| Input records |
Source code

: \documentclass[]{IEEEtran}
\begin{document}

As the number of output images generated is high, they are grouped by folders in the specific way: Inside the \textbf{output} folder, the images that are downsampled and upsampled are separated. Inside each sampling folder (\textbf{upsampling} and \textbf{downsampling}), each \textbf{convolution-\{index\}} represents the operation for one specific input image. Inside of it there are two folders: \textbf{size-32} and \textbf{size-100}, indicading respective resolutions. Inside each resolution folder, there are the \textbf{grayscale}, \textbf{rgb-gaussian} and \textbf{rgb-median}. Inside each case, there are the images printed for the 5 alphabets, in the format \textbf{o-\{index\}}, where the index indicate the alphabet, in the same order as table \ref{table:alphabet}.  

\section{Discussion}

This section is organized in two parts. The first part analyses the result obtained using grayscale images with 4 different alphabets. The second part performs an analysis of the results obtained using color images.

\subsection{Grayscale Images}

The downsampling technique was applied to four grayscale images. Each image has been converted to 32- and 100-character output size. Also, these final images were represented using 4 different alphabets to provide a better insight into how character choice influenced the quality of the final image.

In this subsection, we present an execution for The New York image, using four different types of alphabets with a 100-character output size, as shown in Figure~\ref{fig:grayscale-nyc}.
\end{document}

| What this task involves |
What lines in the listing contain "four"? Copy them all.

| Answer to the problem |
The downsampling technique was applied to four grayscale images. Each image has been converted to 32- and 100-character output size. Also, these final images were represented using 4 different alphabets to provide a better insight into how character choice influenced the quality of the final image.
In this subsection, we present an execution for The New York image, using four different types of alphabets with a 100-character output size, as shown in Figure~\ref{fig:grayscale-nyc}.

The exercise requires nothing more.